Saved entries
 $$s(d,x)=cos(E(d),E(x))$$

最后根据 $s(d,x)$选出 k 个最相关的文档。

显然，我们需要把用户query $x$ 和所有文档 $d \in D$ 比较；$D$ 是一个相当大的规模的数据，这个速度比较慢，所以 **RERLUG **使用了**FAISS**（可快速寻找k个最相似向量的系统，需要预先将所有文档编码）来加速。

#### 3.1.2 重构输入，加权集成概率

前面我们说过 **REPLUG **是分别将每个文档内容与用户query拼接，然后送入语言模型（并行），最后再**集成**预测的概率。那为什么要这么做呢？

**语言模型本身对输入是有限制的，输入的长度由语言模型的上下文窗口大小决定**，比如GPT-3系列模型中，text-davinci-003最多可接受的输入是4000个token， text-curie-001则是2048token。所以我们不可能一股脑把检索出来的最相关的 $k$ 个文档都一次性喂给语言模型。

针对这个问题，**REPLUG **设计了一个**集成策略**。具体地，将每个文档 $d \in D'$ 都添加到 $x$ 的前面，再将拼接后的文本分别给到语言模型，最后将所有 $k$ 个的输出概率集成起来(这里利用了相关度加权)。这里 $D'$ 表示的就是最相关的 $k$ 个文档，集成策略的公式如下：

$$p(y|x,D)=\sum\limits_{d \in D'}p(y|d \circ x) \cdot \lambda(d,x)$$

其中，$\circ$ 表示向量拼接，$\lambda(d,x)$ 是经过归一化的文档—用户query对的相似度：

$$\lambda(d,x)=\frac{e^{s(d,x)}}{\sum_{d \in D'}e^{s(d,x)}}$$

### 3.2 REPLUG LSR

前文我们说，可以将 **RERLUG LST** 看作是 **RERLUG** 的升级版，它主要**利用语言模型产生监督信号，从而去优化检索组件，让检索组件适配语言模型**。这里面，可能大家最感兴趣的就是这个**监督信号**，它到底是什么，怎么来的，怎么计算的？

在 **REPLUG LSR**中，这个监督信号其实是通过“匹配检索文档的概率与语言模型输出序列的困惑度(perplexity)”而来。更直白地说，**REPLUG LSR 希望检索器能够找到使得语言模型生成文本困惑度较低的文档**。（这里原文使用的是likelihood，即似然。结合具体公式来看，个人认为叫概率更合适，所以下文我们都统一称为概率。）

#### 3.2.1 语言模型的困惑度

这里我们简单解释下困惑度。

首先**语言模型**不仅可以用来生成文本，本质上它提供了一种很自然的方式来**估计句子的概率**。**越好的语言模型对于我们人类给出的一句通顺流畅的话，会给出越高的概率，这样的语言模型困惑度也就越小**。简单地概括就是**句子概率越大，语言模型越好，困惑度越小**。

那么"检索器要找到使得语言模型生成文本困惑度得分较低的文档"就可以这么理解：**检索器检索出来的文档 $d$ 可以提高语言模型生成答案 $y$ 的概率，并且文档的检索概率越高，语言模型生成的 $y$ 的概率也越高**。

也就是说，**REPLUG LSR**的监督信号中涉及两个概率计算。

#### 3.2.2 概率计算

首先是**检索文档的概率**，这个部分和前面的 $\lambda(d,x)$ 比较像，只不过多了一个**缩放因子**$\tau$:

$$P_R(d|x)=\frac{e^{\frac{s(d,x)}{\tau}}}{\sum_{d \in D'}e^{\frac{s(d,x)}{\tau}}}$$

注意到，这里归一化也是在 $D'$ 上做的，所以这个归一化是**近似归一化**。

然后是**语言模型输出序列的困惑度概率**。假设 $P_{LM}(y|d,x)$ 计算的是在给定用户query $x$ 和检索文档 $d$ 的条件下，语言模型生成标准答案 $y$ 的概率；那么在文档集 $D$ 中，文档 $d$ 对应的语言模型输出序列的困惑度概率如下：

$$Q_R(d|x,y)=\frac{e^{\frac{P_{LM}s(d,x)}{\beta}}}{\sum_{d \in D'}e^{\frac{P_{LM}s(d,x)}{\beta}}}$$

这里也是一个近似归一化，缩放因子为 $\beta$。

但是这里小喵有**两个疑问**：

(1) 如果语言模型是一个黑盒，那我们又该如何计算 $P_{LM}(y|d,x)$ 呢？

Problem requirements: A bare number is all that is asked for: the count of lines above that include "REPLUG".

Result of the task: 5